Un manifesto ben chiaro, tre anni per portare avanti un progetto per le “giovani industrie” ma anche per lavorare in favore del territorio e della collettività. Questi gli intenti programmatici del nuovo direttivo del Gruppo Giovani Imprenditori dell’Unione Industriali di Napoli, eletto a giugno, con al vertice il neo presidente Alessandro Di Ruocco.

“Siamo un gruppo di imprenditori coeso e che prosegue nel solco del triennio precedente. Con i 10 consiglieri del direttivo, ed in collaborazione con i vicepresidenti Antonio Amato e Marco Scherillo – dichiara il presidente Alessandro Di Ruocco –, puntiamo su due direttrici: lo sviluppo dell’ immagine e produttivo delle industrie, leitmotiv della nostra associazione, e la correlazione del nostro impegno professionale con il territorio e le sue problematiche”.

Napoli punto focale del programma.

La città mostra infatti evidenti motivi di decadenza secondo i Giovani Imprenditori: “Il capoluogo partenopeo vive un momento drammatico, ci sono tante imprese in ginocchio e per questo Paese occorre al più presto un’inversione di tendenza – spiega Alessandro di Ruocco –. Il default del Comune ci condanna, speravamo di poter voltare pagina con il dissesto dell’ente. Pensavamo che si potesse ripartire da zero. Ma questo non sarà possibile. Il Decreto Rilancio lo vieta. I giovani dovranno portarsi sul groppone le inefficienze dell’amministrazione in questi anni. È necessario a questo punto un intervento del governo nazionale perché il Comune non potrà portare avanti da solo le tantissime partite debitorie, come quelle con i professionisti. In Italia potrebbero arrivare prossimamente ingenti finanziamenti. Napoli avrebbe potuto ricoprire un ruolo centrale – conclude – ma una città che riparte da 2,7 miliardi di disavanzo è una città che parte con una zavorra enorme. E intanto non dimentichiamo che non c’è stato un miglioramento dei servizi negli ultimi anni”.

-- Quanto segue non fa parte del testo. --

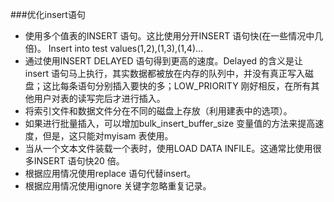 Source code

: ###优化insert语句
* 使用多个值表的INSERT 语句。这比使用分开INSERT 语句快(在一些情况中几倍)。
		Insert into test values(1,2),(1,3),(1,4)…
* 通过使用INSERT DELAYED 语句得到更高的速度。Delayed 的含义是让insert 语句马上执行，其实数据都被放在内存的队列中，并没有真正写入磁盘；这比每条语句分别插入要快的多；LOW_PRIORITY 刚好相反，在所有其他用户对表的读写完后才进行插入。
* 将索引文件和数据文件分在不同的磁盘上存放（利用建表中的选项）。
* 如果进行批量插入，可以增加bulk_insert_buffer_size 变量值的方法来提高速度，但是，这只能对myisam 表使用。
* 当从一个文本文件装载一个表时，使用LOAD DATA INFILE。这通常比使用很多INSERT 语句快20 倍。
* 根据应用情况使用replace 语句代替insert。
* 根据应用情况使用ignore 关键字忽略重复记录。
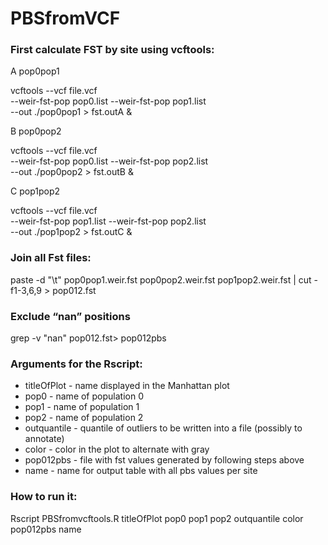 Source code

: # PBSfromVCF


### First calculate FST by site using vcftools:

A pop0pop1

vcftools --vcf file.vcf  \
--weir-fst-pop pop0.list --weir-fst-pop pop1.list \
--out ./pop0pop1 > fst.outA &

B pop0pop2

vcftools --vcf file.vcf  \
--weir-fst-pop pop0.list --weir-fst-pop pop2.list \
--out ./pop0pop2 > fst.outB &

C pop1pop2

vcftools --vcf file.vcf  \
--weir-fst-pop pop1.list --weir-fst-pop pop2.list \
--out ./pop1pop2 > fst.outC &

### Join all Fst files:

paste -d "\t" pop0pop1.weir.fst  pop0pop2.weir.fst pop1pop2.weir.fst | cut -f1-3,6,9 > pop012.fst

### Exclude “nan” positions

grep -v "nan" pop012.fst> pop012pbs

### Arguments for the Rscript:
- titleOfPlot - name displayed in the Manhattan plot
- pop0 - name of population 0 
- pop1 - name of population 1 
- pop2  - name of population 2
- outquantile -  quantile of outliers to be written into a file (possibly to annotate)
- color - color in the plot to alternate with gray
- pop012pbs - file with fst values generated by following steps above
- name - name for output table with all pbs values per site

### How to run it:

Rscript PBSfromvcftools.R titleOfPlot pop0 pop1 pop2 outquantile color pop012pbs name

Proprio da questo punto gli oltre 200 iscritti al Gruppo Giovani Imprenditori, che costituiscono la classe dirigente del prossimo futuro, intendono ripartire ponendo grande attenzione ai temi dei trasporti, del turismo e del mondo del lavoro con Università e start up al centro dei percorsi di collaborazione.
“Importante è l’implementazione dei flussi legati alla crocieristica che non vengono adeguatamente valorizzati sul nostro territorio. Serve promuovere un’interlocuzione costante con la Regione sui trasporti pubblici, che penalizzano la fruizione del territorio e frenano lo sviluppo di aree di importanza strategico, come quelle archeologiche. Puntiamo a promuovere la smart mobility, sappiamo bene che solo incentivando il trasporto pubblico potremo favorire il rilancio del turismo. Proprio da questo sviluppo territoriale – conferma Di Ruocco – Napoli era diventata, pre Covid-19, riferimento europeo unitamente a Londra, Parigi, Lisbona ed altre capitali europee. Il nostro obiettivo è quello di mettere intorno ad un tavolo tutti i soggetti che fanno parte della filiera turistica. Vogliamo istituire un osservatorio privilegiato con tutti i player più importanti, dall’aeroporto alle strutture ricettive, fino a quelle congressuali e concedere aiuti economici allo sviluppo delle start up”.